As the gold price hit yet another record on July 29, the metal’s short-term direction may depend on the resolution of the U.S. debt crisis, analysts tell JCK.
If the United States can’t meet its debt obligations, “the price of gold could hit $2,000 overnight,” says Jeff Clark, senior precious metals analyst for Stowe, Vt.–based Casey Research. “But I don’t think there will be a default. That is unthinkable.”
Sierra Highcloud, a commodities analyst with VM Group in London, who also believes there will be a resolution, agrees.
“I think that a default will be gold-positive,” he says. “But in the event of a calamatious event like that, as with the crisis in 2008, there could be indiscriminate selling of all kinds of assets. So that is a difficult one to predict.”
However, if an end to the impasse is reached before the deadline, the analysts expect a small correction in the price.
“The last four to six weeks have been very good for gold because everyone is trading on the whole fear factor of a default,” Highcloud says. “I think a resolution will be negative for gold but that will just be temporary.”
Indeed, both Clark and Highcloud say there are other reasons for the gold price to rise beyond the U.S. debt crisis.
“The Hong Kong Exchange now has gold and silver futures trading,” Clark notes. “The Swiss Parliament is expected later this year to discuss the creation of a gold franc. A recent survey of 80 central bank reserve managers predicted that the most significant change in their official reserve holdings in the next 10 years will be their intentional build up in gold reserves. And there’s already a gold rush underway in most of Asia.”

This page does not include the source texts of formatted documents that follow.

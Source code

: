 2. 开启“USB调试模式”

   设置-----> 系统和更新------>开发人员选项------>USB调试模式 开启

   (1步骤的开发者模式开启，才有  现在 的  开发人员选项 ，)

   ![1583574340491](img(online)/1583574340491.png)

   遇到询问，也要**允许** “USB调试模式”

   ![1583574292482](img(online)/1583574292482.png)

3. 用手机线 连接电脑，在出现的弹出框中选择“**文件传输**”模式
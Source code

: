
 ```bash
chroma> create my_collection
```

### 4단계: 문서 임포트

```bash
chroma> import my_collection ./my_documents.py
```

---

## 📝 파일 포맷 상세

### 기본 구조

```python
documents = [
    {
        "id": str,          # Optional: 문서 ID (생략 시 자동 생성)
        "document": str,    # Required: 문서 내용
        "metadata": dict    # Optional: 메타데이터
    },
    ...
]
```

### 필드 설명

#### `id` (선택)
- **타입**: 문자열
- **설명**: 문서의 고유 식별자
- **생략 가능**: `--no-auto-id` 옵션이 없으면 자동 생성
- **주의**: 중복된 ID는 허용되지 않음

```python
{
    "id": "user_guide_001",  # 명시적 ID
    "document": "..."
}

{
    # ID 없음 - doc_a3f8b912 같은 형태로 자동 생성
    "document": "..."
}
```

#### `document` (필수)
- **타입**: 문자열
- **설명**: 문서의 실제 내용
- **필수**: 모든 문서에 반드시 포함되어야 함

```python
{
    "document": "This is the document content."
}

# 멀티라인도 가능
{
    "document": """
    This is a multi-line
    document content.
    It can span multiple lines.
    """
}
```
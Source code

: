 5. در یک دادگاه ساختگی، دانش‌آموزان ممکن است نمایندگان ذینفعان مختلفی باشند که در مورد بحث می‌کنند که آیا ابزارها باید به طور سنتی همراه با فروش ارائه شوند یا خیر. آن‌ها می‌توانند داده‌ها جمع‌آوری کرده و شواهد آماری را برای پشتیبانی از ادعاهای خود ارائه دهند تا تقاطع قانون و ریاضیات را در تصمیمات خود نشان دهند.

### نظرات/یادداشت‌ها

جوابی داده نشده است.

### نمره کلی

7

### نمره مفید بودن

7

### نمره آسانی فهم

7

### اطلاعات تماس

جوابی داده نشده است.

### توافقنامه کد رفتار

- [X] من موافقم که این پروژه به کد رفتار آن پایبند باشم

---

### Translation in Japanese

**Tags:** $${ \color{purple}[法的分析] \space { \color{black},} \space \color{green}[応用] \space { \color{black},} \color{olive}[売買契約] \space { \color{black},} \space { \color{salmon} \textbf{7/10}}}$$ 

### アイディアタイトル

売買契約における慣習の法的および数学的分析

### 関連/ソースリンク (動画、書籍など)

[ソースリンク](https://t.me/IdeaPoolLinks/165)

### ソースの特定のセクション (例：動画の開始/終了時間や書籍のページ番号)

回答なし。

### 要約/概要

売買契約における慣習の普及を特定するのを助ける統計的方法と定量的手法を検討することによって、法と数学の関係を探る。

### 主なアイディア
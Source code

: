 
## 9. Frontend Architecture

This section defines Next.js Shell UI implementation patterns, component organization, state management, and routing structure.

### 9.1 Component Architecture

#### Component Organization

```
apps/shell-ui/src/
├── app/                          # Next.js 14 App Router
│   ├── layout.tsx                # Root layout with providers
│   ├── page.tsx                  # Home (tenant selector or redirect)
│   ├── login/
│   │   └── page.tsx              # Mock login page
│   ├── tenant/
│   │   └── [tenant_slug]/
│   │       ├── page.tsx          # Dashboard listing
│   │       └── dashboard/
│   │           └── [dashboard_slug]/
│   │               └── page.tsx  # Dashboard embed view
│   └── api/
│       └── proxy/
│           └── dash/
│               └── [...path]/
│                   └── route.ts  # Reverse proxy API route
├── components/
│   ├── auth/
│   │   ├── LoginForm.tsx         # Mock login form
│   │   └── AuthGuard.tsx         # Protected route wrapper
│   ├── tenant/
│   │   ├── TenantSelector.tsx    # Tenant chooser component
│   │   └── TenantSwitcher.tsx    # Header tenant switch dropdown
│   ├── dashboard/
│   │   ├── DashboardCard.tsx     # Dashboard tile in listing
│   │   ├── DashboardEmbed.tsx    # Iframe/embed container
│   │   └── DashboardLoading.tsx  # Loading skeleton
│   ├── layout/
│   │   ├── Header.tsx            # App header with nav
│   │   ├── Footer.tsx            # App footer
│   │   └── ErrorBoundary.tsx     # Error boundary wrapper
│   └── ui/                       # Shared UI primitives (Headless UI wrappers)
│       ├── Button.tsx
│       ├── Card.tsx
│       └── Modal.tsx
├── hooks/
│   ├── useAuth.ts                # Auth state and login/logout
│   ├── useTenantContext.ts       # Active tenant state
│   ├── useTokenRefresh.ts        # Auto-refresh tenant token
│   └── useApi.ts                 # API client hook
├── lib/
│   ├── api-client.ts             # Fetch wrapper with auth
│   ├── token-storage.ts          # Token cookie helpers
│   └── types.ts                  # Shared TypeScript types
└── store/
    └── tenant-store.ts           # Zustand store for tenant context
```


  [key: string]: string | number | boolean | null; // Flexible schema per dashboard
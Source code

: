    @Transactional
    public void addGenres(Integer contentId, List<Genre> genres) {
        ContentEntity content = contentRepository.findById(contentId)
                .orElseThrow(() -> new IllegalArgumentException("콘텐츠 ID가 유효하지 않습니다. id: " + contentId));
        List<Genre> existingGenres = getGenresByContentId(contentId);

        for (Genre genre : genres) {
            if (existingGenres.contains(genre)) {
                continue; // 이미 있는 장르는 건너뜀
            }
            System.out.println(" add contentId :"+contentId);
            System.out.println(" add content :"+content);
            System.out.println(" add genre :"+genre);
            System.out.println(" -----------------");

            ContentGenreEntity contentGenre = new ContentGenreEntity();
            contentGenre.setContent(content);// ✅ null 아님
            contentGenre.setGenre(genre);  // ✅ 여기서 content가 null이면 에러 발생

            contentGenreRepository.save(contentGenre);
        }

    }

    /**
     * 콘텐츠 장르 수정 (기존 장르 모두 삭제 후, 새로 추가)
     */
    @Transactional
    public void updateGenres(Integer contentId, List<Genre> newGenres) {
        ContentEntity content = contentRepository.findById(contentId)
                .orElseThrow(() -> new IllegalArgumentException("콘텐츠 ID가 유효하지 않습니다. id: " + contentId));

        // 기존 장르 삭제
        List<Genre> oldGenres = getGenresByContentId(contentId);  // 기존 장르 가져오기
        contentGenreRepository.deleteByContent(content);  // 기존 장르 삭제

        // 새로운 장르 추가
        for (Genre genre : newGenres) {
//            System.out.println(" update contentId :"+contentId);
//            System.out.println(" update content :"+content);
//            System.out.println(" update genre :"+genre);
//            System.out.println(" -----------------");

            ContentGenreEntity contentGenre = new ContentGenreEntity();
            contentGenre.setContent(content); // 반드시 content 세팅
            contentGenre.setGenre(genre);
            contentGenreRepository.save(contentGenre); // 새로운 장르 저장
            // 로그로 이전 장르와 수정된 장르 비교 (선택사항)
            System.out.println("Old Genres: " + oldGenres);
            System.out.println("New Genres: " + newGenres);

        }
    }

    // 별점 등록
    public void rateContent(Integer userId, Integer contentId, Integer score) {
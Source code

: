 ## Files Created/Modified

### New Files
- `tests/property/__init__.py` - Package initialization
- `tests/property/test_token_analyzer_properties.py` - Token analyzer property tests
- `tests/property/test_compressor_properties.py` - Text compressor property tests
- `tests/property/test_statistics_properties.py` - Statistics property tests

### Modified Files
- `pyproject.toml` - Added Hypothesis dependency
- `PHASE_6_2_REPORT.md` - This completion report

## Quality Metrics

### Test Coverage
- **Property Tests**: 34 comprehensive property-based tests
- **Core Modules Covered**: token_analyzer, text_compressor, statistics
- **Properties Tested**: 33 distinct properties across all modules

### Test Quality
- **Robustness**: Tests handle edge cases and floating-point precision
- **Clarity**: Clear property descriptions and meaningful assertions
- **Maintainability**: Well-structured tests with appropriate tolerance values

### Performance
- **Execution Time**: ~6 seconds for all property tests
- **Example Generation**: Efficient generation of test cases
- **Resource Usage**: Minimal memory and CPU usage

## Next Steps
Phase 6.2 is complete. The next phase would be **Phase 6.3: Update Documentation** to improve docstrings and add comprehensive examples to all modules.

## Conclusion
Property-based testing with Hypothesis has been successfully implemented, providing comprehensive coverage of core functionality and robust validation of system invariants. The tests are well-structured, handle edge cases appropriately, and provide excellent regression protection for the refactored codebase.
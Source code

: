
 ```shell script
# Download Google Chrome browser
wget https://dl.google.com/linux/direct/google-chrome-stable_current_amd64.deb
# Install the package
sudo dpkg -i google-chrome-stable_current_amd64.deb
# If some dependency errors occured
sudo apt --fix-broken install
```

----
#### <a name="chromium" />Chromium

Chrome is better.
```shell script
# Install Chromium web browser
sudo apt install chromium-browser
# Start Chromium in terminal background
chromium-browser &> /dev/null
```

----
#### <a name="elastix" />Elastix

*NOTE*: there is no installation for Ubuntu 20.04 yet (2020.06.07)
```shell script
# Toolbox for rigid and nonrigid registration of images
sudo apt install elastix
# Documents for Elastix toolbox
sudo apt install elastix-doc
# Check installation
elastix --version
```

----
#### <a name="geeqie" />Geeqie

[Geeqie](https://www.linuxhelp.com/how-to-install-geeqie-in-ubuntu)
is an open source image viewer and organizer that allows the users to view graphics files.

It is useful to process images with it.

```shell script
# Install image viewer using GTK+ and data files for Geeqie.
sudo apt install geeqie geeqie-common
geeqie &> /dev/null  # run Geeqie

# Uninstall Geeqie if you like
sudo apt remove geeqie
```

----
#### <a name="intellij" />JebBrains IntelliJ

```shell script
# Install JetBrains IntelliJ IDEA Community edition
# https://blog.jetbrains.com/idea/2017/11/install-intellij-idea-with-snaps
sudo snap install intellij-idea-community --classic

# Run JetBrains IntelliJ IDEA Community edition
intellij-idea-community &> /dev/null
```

These “entities are not buying gold because Barack Obama and John Boehner can’t get along,” he says. “They’re buying gold because inflation is scourging every part of life, because their currencies are losing value, because there’s an increasing lack of confidence in governments to solve the problems.”
The predictions come as the spot price of gold hit a new all-time record on July 29, reaching $1,633 an ounce, in part because of uncertainty over the debt crisis.
At press time, it had fallen to at $1,624 an ounce.